Por Oscar Fuentes
Desde hace algún tiempo, tanto en los Juegos Olímpicos como en cualquier evento deportivo internacional, el país organizador nos presenta los estadios en donde tendrán lugar las competencias como una muestra de sus aspiraciones y logros (en otras palabras, nos formula a través de ellos cómo quiere ser visto por los demás países). En los últimos juegos, dos edificios acapararon toda la atención, no tanto por sus valores arquitectónicos sino especialmente en virtud de sus nombres. Si los edificios públicos suelen tener nombres que a la vez explican su rol y conmemoran algo, los dos edificios de marras, el Centro Acuático Nacional y el Estadio Olímpico Nacional de China, nunca (o casi nunca) se nos presentaron como tales sino por sus respectivos apodos: el Cubo de Agua y El Nido de Pájaro.
Aunque me mantendré alejado de ese nuevo hábito de cierta crítica arquitectónica que consiste en hablar de obras que el crítico no ha visitado ni una vez, la información recibida por los múltiples medios permite sospechar que en este caso se trata de dos obras de valores arquitectónicos bien disímiles (con diferencia a favor del Estadio, por supuesto).
Pero antes que analizar los edificios, en estas líneas prefiero preguntarme qué significado tiene el espacio preponderante que ocuparon sus nombres en la transmisión de los juegos, qué sentido oculto tiene el nuevo hábito de algunos arquitectos de nombrar a sus obras, y que lugar ocuparon las respectivas metáforas utilizadas para nombrar los dos estadios en la percepción del carácter de estos.
La fascinación de los periodistas deportivos, que los llevaba a usar los nombres una y otra vez como si a los pocos días los edificios ya nos fueran familiares, probó que el operativo para convencernos de la amabilidad del país que los construyó había sido un éxito. Si en arquitectura la metáfora es un dominio pantanoso, la aplicación de nombres metafóricos (casi siempre peyorativos) por parte del público llegó a ser uno de los argumentos de la crítica que Charles Jencks realizó al Movimiento Moderno. Así, el nombre de Ballena Azul, aplicado por los habitantes de los Ángeles al Pacific Design Center de César Pelli, es usado por Jencks como ejemplo del descontrol respecto al carácter arquitectónico en que llegaron a incurrir ciertos arquitectos modernos en sus obras. En el caso que nos ocupa, sin embargo, los nombres, no provinieron de reacciones populares: fueron propuestos por los autores del proyecto y publicitados por la misma organización de los juegos. No resulta claro por qué ciertos arquitectos contemporáneos creen que elegir ellos mismos las metáforas por las cuales se conocerán sus obras implica una ventaja por sobre la confianza en sus valores específicos. Quizá las metáforas improcedentes – ¿Qué tiene que ver un Nido de Pájaros con los Juegos Olímpicos? ¿Qué tiene que ver una Ballena Azul con nadar?– se estén volviendo el único modo en que la arquitectura puede hacer memorable una obra para los mediatizados públicos masivos; y puede que estas obras sean los primeros ejemplos de una nueva categoría disciplinar mezcla de marketing, diseño gráfico, diseño industrial y (con suerte) algo de arquitectura, más pensadas para ser vistas en una pantalla o una fotografía que para ser vividas.

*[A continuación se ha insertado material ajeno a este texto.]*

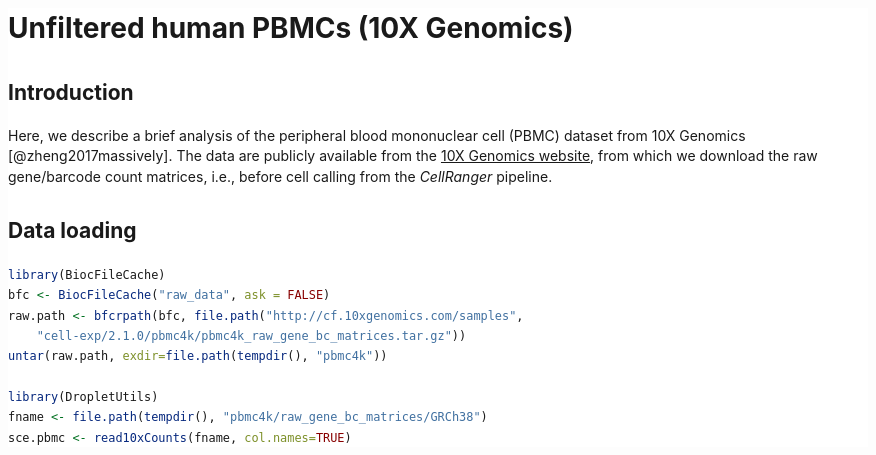 # Unfiltered human PBMCs (10X Genomics)

<script>
document.addEventListener("click", function (event) {
    if (event.target.classList.contains("rebook-collapse")) {
        event.target.classList.toggle("active");
        var content = event.target.nextElementSibling;
        if (content.style.display === "block") {
            content.style.display = "none";
        } else {
            content.style.display = "block";
        }
    }
})
</script>

<style>
.rebook-collapse {
  background-color: #eee;
  color: #444;
  cursor: pointer;
  padding: 18px;
  width: 100%;
  border: none;
  text-align: left;
  outline: none;
  font-size: 15px;
}

.rebook-content {
  padding: 0 18px;
  display: none;
  overflow: hidden;
  background-color: #f1f1f1;
}
</style>

## Introduction

Here, we describe a brief analysis of the peripheral blood mononuclear cell (PBMC) dataset from 10X Genomics [@zheng2017massively].
The data are publicly available from the [10X Genomics website](https://support.10xgenomics.com/single-cell-gene-expression/datasets/2.1.0/pbmc4k),
from which we download the raw gene/barcode count matrices, i.e., before cell calling from the _CellRanger_ pipeline.

## Data loading


```r
library(BiocFileCache)
bfc <- BiocFileCache("raw_data", ask = FALSE)
raw.path <- bfcrpath(bfc, file.path("http://cf.10xgenomics.com/samples",
    "cell-exp/2.1.0/pbmc4k/pbmc4k_raw_gene_bc_matrices.tar.gz"))
untar(raw.path, exdir=file.path(tempdir(), "pbmc4k"))

library(DropletUtils)
fname <- file.path(tempdir(), "pbmc4k/raw_gene_bc_matrices/GRCh38")
sce.pbmc <- read10xCounts(fname, col.names=TRUE)
```
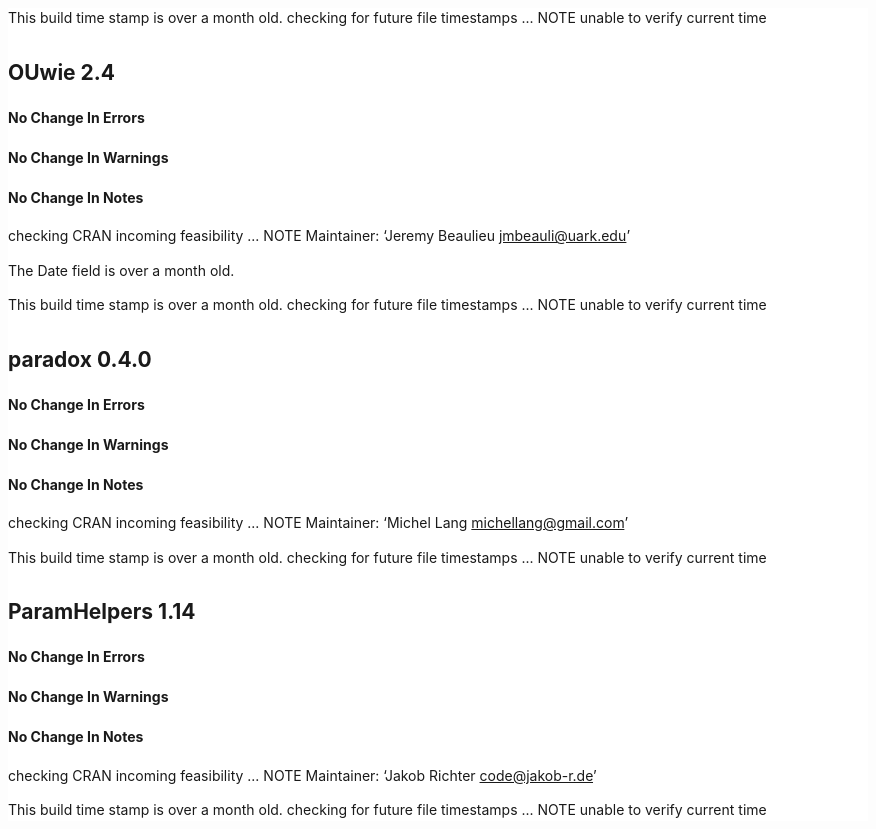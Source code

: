 This build time stamp is over a month old. checking for future file timestamps ... NOTE
unable to verify current time 

##  OUwie   2.4 

#### No Change In  Errors 

 

#### No Change In  Warnings 

 

#### No Change In  Notes 

checking CRAN incoming feasibility ... NOTE
Maintainer: ‘Jeremy Beaulieu <jmbeauli@uark.edu>’

The Date field is over a month old.

This build time stamp is over a month old. checking for future file timestamps ... NOTE
unable to verify current time 

##  paradox   0.4.0 

#### No Change In  Errors 

 

#### No Change In  Warnings 

 

#### No Change In  Notes 

checking CRAN incoming feasibility ... NOTE
Maintainer: ‘Michel Lang <michellang@gmail.com>’

This build time stamp is over a month old. checking for future file timestamps ... NOTE
unable to verify current time 

##  ParamHelpers   1.14 

#### No Change In  Errors 

 

#### No Change In  Warnings 

 

#### No Change In  Notes 

checking CRAN incoming feasibility ... NOTE
Maintainer: ‘Jakob Richter <code@jakob-r.de>’

This build time stamp is over a month old. checking for future file timestamps ... NOTE
unable to verify current time 
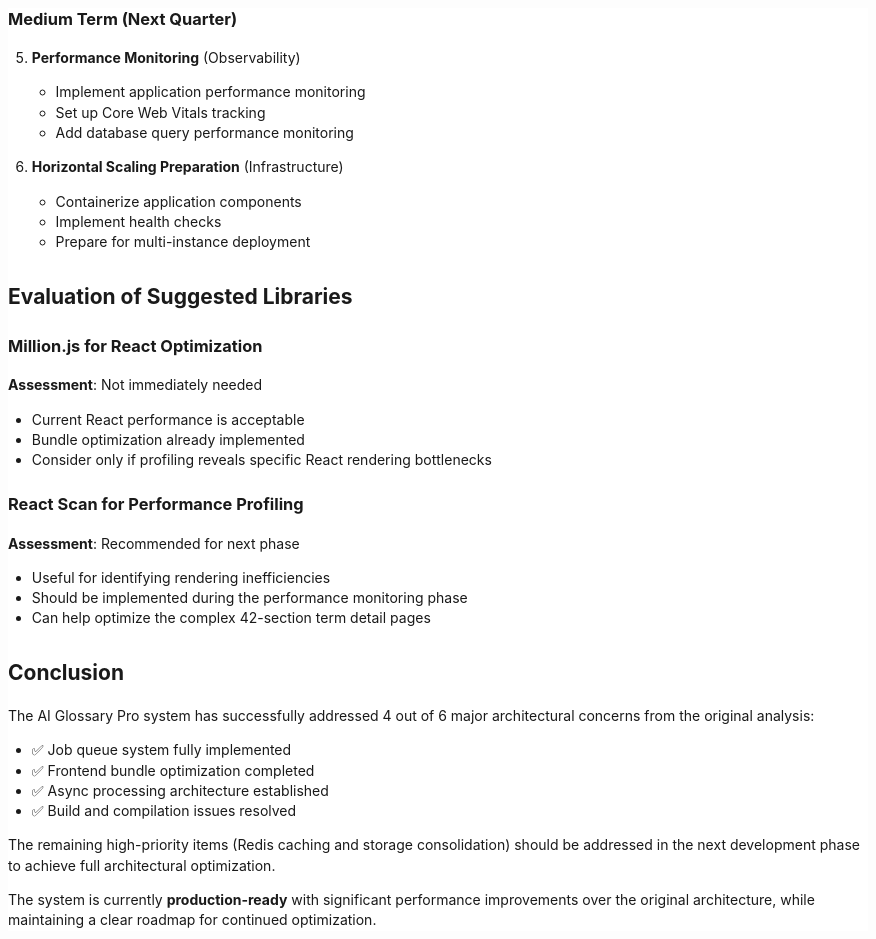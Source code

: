 ### Medium Term (Next Quarter)
5. **Performance Monitoring** (Observability)
   - Implement application performance monitoring
   - Set up Core Web Vitals tracking
   - Add database query performance monitoring

6. **Horizontal Scaling Preparation** (Infrastructure)
   - Containerize application components
   - Implement health checks
   - Prepare for multi-instance deployment

## Evaluation of Suggested Libraries

### Million.js for React Optimization
**Assessment**: Not immediately needed
- Current React performance is acceptable
- Bundle optimization already implemented
- Consider only if profiling reveals specific React rendering bottlenecks

### React Scan for Performance Profiling
**Assessment**: Recommended for next phase
- Useful for identifying rendering inefficiencies
- Should be implemented during the performance monitoring phase
- Can help optimize the complex 42-section term detail pages

## Conclusion

The AI Glossary Pro system has successfully addressed 4 out of 6 major architectural concerns from the original analysis:

- ✅ Job queue system fully implemented
- ✅ Frontend bundle optimization completed  
- ✅ Async processing architecture established
- ✅ Build and compilation issues resolved

The remaining high-priority items (Redis caching and storage consolidation) should be addressed in the next development phase to achieve full architectural optimization.

The system is currently **production-ready** with significant performance improvements over the original architecture, while maintaining a clear roadmap for continued optimization.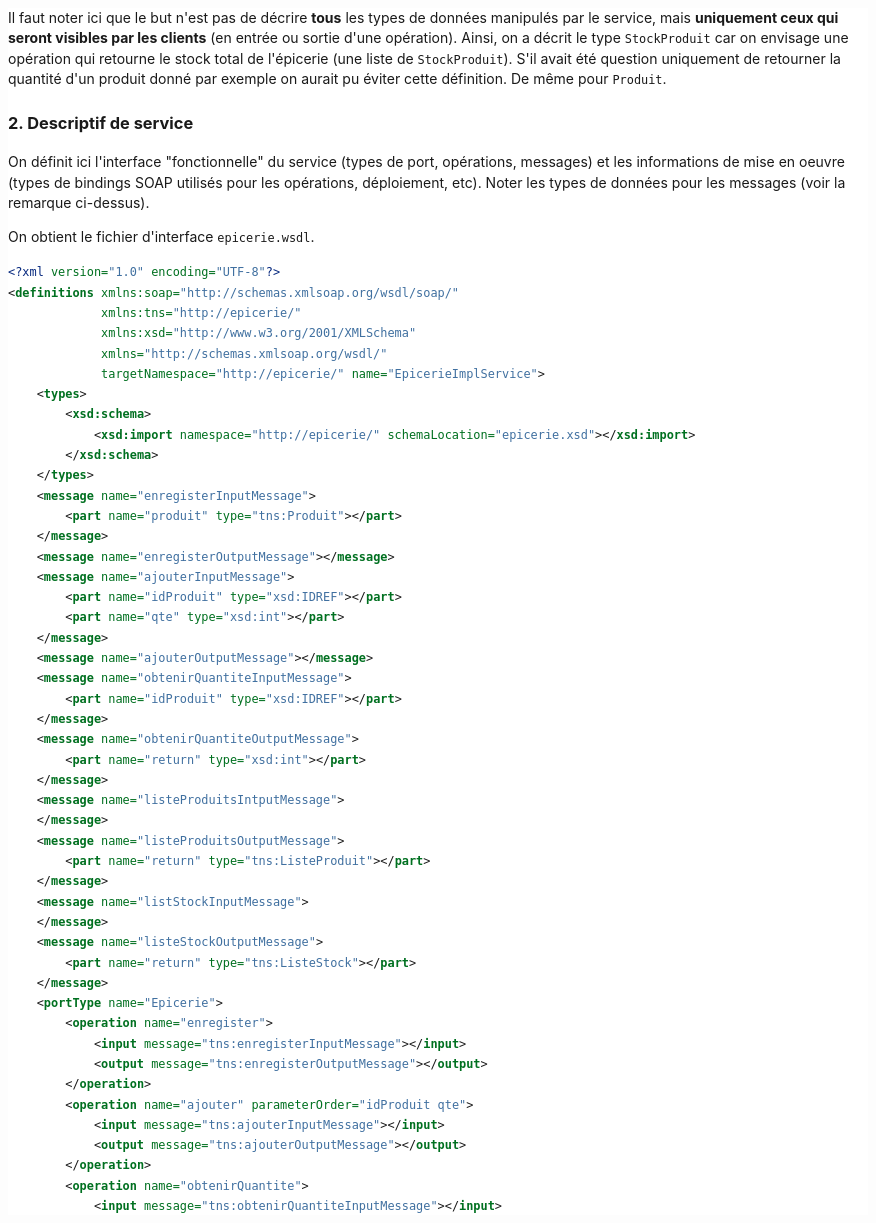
 ```xml
```

Il faut noter ici que le but n'est pas de décrire **tous** les types de données manipulés par le service, mais **uniquement ceux qui seront visibles par les clients** (en entrée ou sortie d'une opération). Ainsi, on a décrit le type `StockProduit` car on envisage une opération qui retourne le stock total de l'épicerie (une liste de `StockProduit`). S'il avait été question uniquement de retourner la quantité d'un produit donné par exemple on aurait pu éviter cette définition. De même pour `Produit`.

### 2. Descriptif de service

On définit ici l'interface "fonctionnelle" du service (types de port, opérations, messages) et les informations de mise en oeuvre (types de bindings SOAP utilisés pour les opérations, déploiement, etc). Noter les types de données pour les messages (voir la remarque ci-dessus).

On obtient le fichier d'interface `epicerie.wsdl`.

```xml
<?xml version="1.0" encoding="UTF-8"?>
<definitions xmlns:soap="http://schemas.xmlsoap.org/wsdl/soap/"
             xmlns:tns="http://epicerie/"
             xmlns:xsd="http://www.w3.org/2001/XMLSchema"
             xmlns="http://schemas.xmlsoap.org/wsdl/"
             targetNamespace="http://epicerie/" name="EpicerieImplService">
    <types>
        <xsd:schema>
            <xsd:import namespace="http://epicerie/" schemaLocation="epicerie.xsd"></xsd:import>
        </xsd:schema>
    </types>
    <message name="enregisterInputMessage">
        <part name="produit" type="tns:Produit"></part>
    </message>
    <message name="enregisterOutputMessage"></message>
    <message name="ajouterInputMessage">
        <part name="idProduit" type="xsd:IDREF"></part>
        <part name="qte" type="xsd:int"></part>
    </message>
    <message name="ajouterOutputMessage"></message>
    <message name="obtenirQuantiteInputMessage">
        <part name="idProduit" type="xsd:IDREF"></part>
    </message>
    <message name="obtenirQuantiteOutputMessage">
        <part name="return" type="xsd:int"></part>
    </message>
    <message name="listeProduitsIntputMessage">
    </message>
    <message name="listeProduitsOutputMessage">
        <part name="return" type="tns:ListeProduit"></part>
    </message>
    <message name="listStockInputMessage">
    </message>
    <message name="listeStockOutputMessage">
        <part name="return" type="tns:ListeStock"></part>
    </message>
    <portType name="Epicerie">
        <operation name="enregister">
            <input message="tns:enregisterInputMessage"></input>
            <output message="tns:enregisterOutputMessage"></output>
        </operation>
        <operation name="ajouter" parameterOrder="idProduit qte">
            <input message="tns:ajouterInputMessage"></input>
            <output message="tns:ajouterOutputMessage"></output>
        </operation>
        <operation name="obtenirQuantite">
            <input message="tns:obtenirQuantiteInputMessage"></input>
```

La desconfianza en la propia disciplina parece ser una constante en muchos arquitectos cuando se enfrentan con problemas de representación. El recurso a imágenes extraarquitectónicas para representar contenidos inexistentes que sólo buscan impacto mediático parece ser su único camino simbólico, pero posiblemente eso –el impacto en los medios– sea el fin último de estas obras.
*En Otra parte N° 16, Buenos Aires, verano 2008.